GRAAFF-REINET NEWS - In a historic conservation milestone, Samara Private Game Reserve is reintroducing lions to the 27 000-hectare reserve located on the Plains of Camdeboo, where they last roamed over a century ago.
These lions will be the first free-roaming lions in 180 years to set foot back in this area, providing a much-needed conservation good news story for South Africa, whose poor track record of lion conservation has made news headlines in recent months.
The lion has declined in numbers by 43% over the past 24 years, with a current population estimated at between 20 000 and 30 000 individuals.
Lions face a number of threats. Conflict with humans leads to indiscriminate killing in areas like the Maasai Mara, whilst the bushmeat trade and habitat loss deplete the lions’ prey base. Further pressure on the species stems from the trade in lion bones destined for the Far East, where lion body parts masquerade as tiger bones in traditional medicine.
This illegal trade has fuelled South Africa’s infamous and unscrupulous 'canned lion' industry, in which lions are bred in captivity, often hand-reared, only to be shot as trophies in small enclosures for vast sums of money, their bones shipped off to Asia.
Despite the operators’ claims to the contrary, these ‘canned’ lions have no conservation value. The total number of wild lions in South Africa hovers around the 3 000 mark, a fraction of their former population.

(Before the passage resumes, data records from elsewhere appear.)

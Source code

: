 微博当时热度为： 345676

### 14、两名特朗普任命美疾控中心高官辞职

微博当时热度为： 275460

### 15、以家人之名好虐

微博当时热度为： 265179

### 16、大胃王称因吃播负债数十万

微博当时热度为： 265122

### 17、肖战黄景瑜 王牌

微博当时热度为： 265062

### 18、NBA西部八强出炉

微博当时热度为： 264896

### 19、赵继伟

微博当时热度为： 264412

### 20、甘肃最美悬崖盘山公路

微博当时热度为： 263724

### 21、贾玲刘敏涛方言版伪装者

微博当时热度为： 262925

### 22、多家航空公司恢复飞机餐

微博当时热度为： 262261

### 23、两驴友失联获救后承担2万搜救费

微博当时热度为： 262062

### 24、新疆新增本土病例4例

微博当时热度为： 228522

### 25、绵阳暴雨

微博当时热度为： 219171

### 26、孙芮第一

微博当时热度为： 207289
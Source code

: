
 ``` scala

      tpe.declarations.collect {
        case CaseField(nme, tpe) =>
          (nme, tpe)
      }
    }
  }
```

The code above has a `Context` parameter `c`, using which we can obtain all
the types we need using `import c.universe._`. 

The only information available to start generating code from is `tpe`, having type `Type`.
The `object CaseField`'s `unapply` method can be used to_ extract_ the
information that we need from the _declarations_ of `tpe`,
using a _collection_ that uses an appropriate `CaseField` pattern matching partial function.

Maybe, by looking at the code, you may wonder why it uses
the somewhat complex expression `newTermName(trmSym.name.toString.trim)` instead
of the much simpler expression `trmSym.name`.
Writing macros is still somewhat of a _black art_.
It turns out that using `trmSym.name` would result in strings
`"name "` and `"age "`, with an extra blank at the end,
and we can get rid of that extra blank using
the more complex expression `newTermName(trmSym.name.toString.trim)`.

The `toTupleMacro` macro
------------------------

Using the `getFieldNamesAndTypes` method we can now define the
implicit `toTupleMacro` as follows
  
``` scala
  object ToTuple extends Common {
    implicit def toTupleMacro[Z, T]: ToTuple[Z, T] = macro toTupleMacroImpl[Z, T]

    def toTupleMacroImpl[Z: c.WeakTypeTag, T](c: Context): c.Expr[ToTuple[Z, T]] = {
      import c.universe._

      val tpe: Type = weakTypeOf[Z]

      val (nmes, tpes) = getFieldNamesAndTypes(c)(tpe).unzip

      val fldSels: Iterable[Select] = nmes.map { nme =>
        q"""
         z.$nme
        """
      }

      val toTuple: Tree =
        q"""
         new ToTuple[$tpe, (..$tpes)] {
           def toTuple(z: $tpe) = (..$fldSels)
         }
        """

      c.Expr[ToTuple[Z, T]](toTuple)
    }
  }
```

There is thus a recognised need for wild lion populations within South Africa to be managed as part of a meta-population – a group of spatially-separated populations between which translocations can take place to ensure genetic diversity and to establish founder populations in areas where lions historically occurred but have since been wiped out. Samara Private Game Reserver provides one such sanctuary.